Ao longo da segunda metade do século 20, porém, os Estados Unidos se tornaram o maior produtor de veículos aéreos e espaciais. Acumularam conhecimento valioso como fruto de suas experiências civis, de guerra e dos países ocupados por eles. É de conhecimento geral o grande impulso que os americanos obtiveram com o conhecimento trazido da Alemanha, após 1945. Desde os projetos do motor a jato, obtidos da extinta Luftwaffe pelas tropas norte-americanas, até o desenvolvimento do foguete Saturno 5, que levou os primeiros astronautas à Lua, empreendido pela equipe do cientista alemão Wernher Von Braun. Atualmente, os EUA são um dos maiores mercados de aviação do mundo, senão o maior. Enquanto o Registro Aeronáutico Brasileiro (RAB) registra cerca de 16.000 aeronaves civis e a EASA europeia contabiliza aproximadamente 30.000 aeronaves, os EUA somam cerca de 300.000 somente em aviação geral. Além disso, o FAA estabelece um dos mais rigorosos padrões de certificação para construção de aeronaves e componentes aeronáuticos. Então, sendo um grande mercado consumidor, vários países se interessam em fabricar produtos aeronáuticos que possam ser comercializados lá. Um exemplo óbvio é a Embraer. Toda a sua linha de jatos foi desenvolvida tomando como referência a regulação norte-americana, uma vez que é lá que a empresa pretende vender sua maior quantidade de aviões. Mas, a liberdade que o Brasil tem de produzir sua própria regulação permite à mesma Embraer se concentrar também no interesse nacional. Quando se trata de aviação agrícola, por exemplo ela produz aeronaves Ipanema com motores Lycoming movidos a etanol. Combustível aprovado pela Anac, mas não reconhecido pelo próprio fabricante.

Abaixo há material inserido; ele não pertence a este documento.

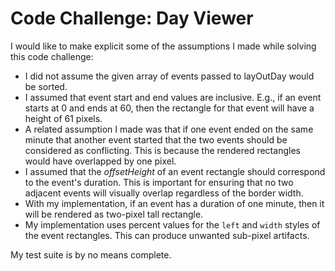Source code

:# Code Challenge: Day Viewer

I would like to make explicit some of the assumptions I made while solving this code challenge:

- I did not assume the given array of events passed to layOutDay would be sorted.
- I assumed that event start and end values are inclusive. E.g., if an event starts at 0 and ends at 60, then the 
  rectangle for that event will have a height of 61 pixels.
- A related assumption I made was that if one event ended on the same minute that another event started that the two 
  events should be considered as conflicting. This is because the rendered rectangles would have overlapped by one 
  pixel.
- I assumed that the _offsetHeight_ of an event rectangle should correspond to the event's duration. This is important 
  for ensuring that no two adjacent events will visually overlap regardless of the border width.
- With my implementation, if an event has a duration of one minute, then it will be rendered as two-pixel tall 
  rectangle.
- My implementation uses percent values for the `left` and `width` styles of the event rectangles. This can produce 
  unwanted sub-pixel artifacts.






My test suite is by no means complete.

A certificação usa o conhecimento aeronáutico acumulado para garantir segurança, como acontece com o Piper Meridian |
CONHECIMENTO ACUMULADO
Segundo a ICAO, a certificação aeronáutica é o melhor processo que a humanidade já desenvolveu para garantir a segurança de operação de um componente, uma célula de aeronave, uma hélice ou um motor. Isso porque se baseia no conhecimento acumulado por décadas, em várias instituições de diversos países, que pode ser utilizado segmentado para o cenário em que se pretende voar. No processo de certificação, há uma extensa rotina de testes, que visam obter a aprovação do governo do país em que se pretende registrar o produto. O país de registro pode também reconhecer os testes realizados em outro país, desde que atenda às normas da ICAO. Seja como for, ao ser aprovado, o governo endossa a segurança do produto, emitindo um certificado de "Aeronavegabilidade". O termo significa que, no momento dos ensaios, o produto ou aeronave atendiam aos padrões de aeronevagabilidade, estabelecidos nas normas de aviação. Mas, a ICAO condiciona a aeronavegabilidade a um processo de continuidade. Ou seja, deve haver uma "aeronavegabilidade continuada", que significa manter o produto aeronáutico nas mesmas condições do momento da certificação. Para facilitar a aeronavegabilidade continuada, a ICAO sugere que os países membros produzam documentos que contenham os padrões de aeronavegabilidade mínimos.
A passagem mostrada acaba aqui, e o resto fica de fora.